### Problem details
Find the string "Encashments" in the records and copy each line where it occurs.

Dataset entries
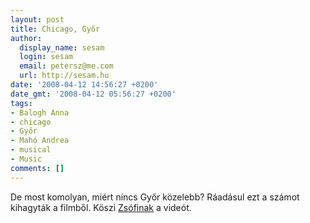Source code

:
 ```yaml
---
layout: post
title: Chicago, Győr
author:
  display_name: sesam
  login: sesam
  email: petersz@me.com
  url: http://sesam.hu
date: '2008-04-12 14:56:27 +0200'
date_gmt: '2008-04-12 05:56:27 +0200'
tags:
- Balogh Anna
- chicago
- Győr
- Mahó Andrea
- musical
- Music
comments: []
---
```


De most komolyan, miért nincs Győr közelebb? Ráadásul ezt a számot kihagyták a filmből. Köszi [Zsófinak](http://www.youtube.com/user/indria7) a videót.
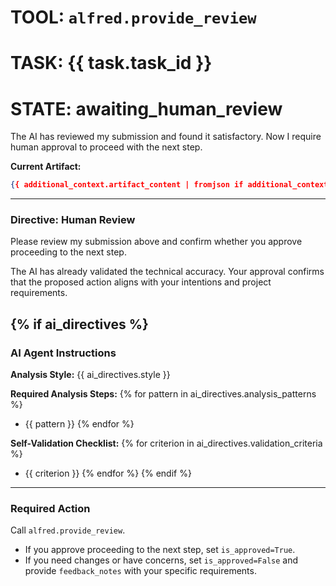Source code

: # TOOL: `alfred.provide_review`
# TASK: {{ task.task_id }}
# STATE: awaiting_human_review

The AI has reviewed my submission and found it satisfactory. Now I require human approval to proceed with the next step.

**Current Artifact:**
```json
{{ additional_context.artifact_content | fromjson if additional_context.artifact_content else {} }}
```

---
### **Directive: Human Review**

Please review my submission above and confirm whether you approve proceeding to the next step.

The AI has already validated the technical accuracy. Your approval confirms that the proposed action aligns with your intentions and project requirements.

{% if ai_directives %}
---
### **AI Agent Instructions**

**Analysis Style:** {{ ai_directives.style }}

**Required Analysis Steps:**
{% for pattern in ai_directives.analysis_patterns %}
- {{ pattern }}
{% endfor %}

**Self-Validation Checklist:**
{% for criterion in ai_directives.validation_criteria %}
- {{ criterion }}
{% endfor %}
{% endif %}

---
### **Required Action**

Call `alfred.provide_review`.
- If you approve proceeding to the next step, set `is_approved=True`.
- If you need changes or have concerns, set `is_approved=False` and provide `feedback_notes` with your specific requirements.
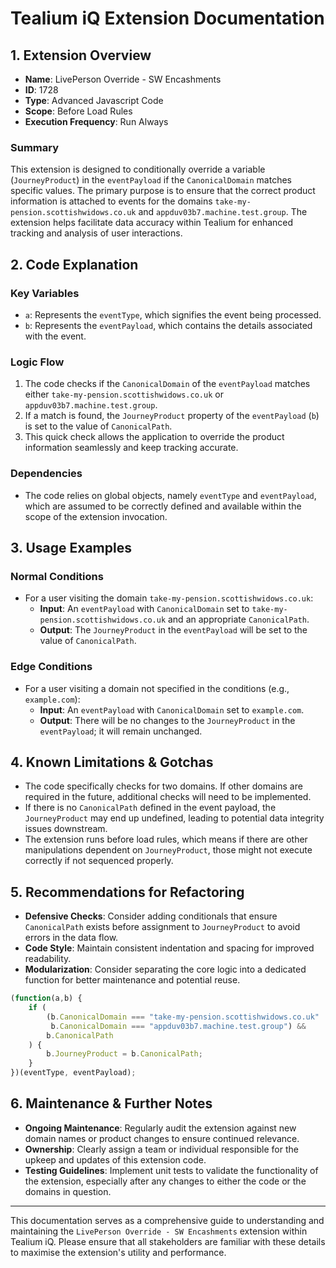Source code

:# Tealium iQ Extension Documentation

## 1. Extension Overview

- **Name**: LivePerson Override - SW Encashments
- **ID**: 1728
- **Type**: Advanced Javascript Code
- **Scope**: Before Load Rules
- **Execution Frequency**: Run Always

### Summary
This extension is designed to conditionally override a variable (`JourneyProduct`) in the `eventPayload` if the `CanonicalDomain` matches specific values. The primary purpose is to ensure that the correct product information is attached to events for the domains `take-my-pension.scottishwidows.co.uk` and `appduv03b7.machine.test.group`. The extension helps facilitate data accuracy within Tealium for enhanced tracking and analysis of user interactions.

## 2. Code Explanation

### Key Variables
- `a`: Represents the `eventType`, which signifies the event being processed.
- `b`: Represents the `eventPayload`, which contains the details associated with the event.

### Logic Flow
1. The code checks if the `CanonicalDomain` of the `eventPayload` matches either `take-my-pension.scottishwidows.co.uk` or `appduv03b7.machine.test.group`.
2. If a match is found, the `JourneyProduct` property of the `eventPayload` (`b`) is set to the value of `CanonicalPath`.
3. This quick check allows the application to override the product information seamlessly and keep tracking accurate.

### Dependencies
- The code relies on global objects, namely `eventType` and `eventPayload`, which are assumed to be correctly defined and available within the scope of the extension invocation.

## 3. Usage Examples

### Normal Conditions
- For a user visiting the domain `take-my-pension.scottishwidows.co.uk`:
  - **Input**: An `eventPayload` with `CanonicalDomain` set to `take-my-pension.scottishwidows.co.uk` and an appropriate `CanonicalPath`.
  - **Output**: The `JourneyProduct` in the `eventPayload` will be set to the value of `CanonicalPath`.

### Edge Conditions
- For a user visiting a domain not specified in the conditions (e.g., `example.com`):
  - **Input**: An `eventPayload` with `CanonicalDomain` set to `example.com`.
  - **Output**: There will be no changes to the `JourneyProduct` in the `eventPayload`; it will remain unchanged.

## 4. Known Limitations & Gotchas

- The code specifically checks for two domains. If other domains are required in the future, additional checks will need to be implemented.
- If there is no `CanonicalPath` defined in the event payload, the `JourneyProduct` may end up undefined, leading to potential data integrity issues downstream.
- The extension runs before load rules, which means if there are other manipulations dependent on `JourneyProduct`, those might not execute correctly if not sequenced properly.

## 5. Recommendations for Refactoring

- **Defensive Checks**: Consider adding conditionals that ensure `CanonicalPath` exists before assignment to `JourneyProduct` to avoid errors in the data flow.
- **Code Style**: Maintain consistent indentation and spacing for improved readability.
- **Modularization**: Consider separating the core logic into a dedicated function for better maintenance and potential reuse.

```javascript
(function(a,b) {
    if (
        (b.CanonicalDomain === "take-my-pension.scottishwidows.co.uk" || 
         b.CanonicalDomain === "appduv03b7.machine.test.group") && 
        b.CanonicalPath
    ) {
        b.JourneyProduct = b.CanonicalPath;
    }
})(eventType, eventPayload);
```

## 6. Maintenance & Further Notes

- **Ongoing Maintenance**: Regularly audit the extension against new domain names or product changes to ensure continued relevance.
- **Ownership**: Clearly assign a team or individual responsible for the upkeep and updates of this extension code.
- **Testing Guidelines**: Implement unit tests to validate the functionality of the extension, especially after any changes to either the code or the domains in question.

---

This documentation serves as a comprehensive guide to understanding and maintaining the `LivePerson Override - SW Encashments` extension within Tealium iQ. Please ensure that all stakeholders are familiar with these details to maximise the extension's utility and performance.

### Response area
- **Name**: LivePerson Override - SW Encashments
This documentation serves as a comprehensive guide to understanding and maintaining the `LivePerson Override - SW Encashments` extension within Tealium iQ. Please ensure that all stakeholders are familiar with these details to maximise the extension's utility and performance.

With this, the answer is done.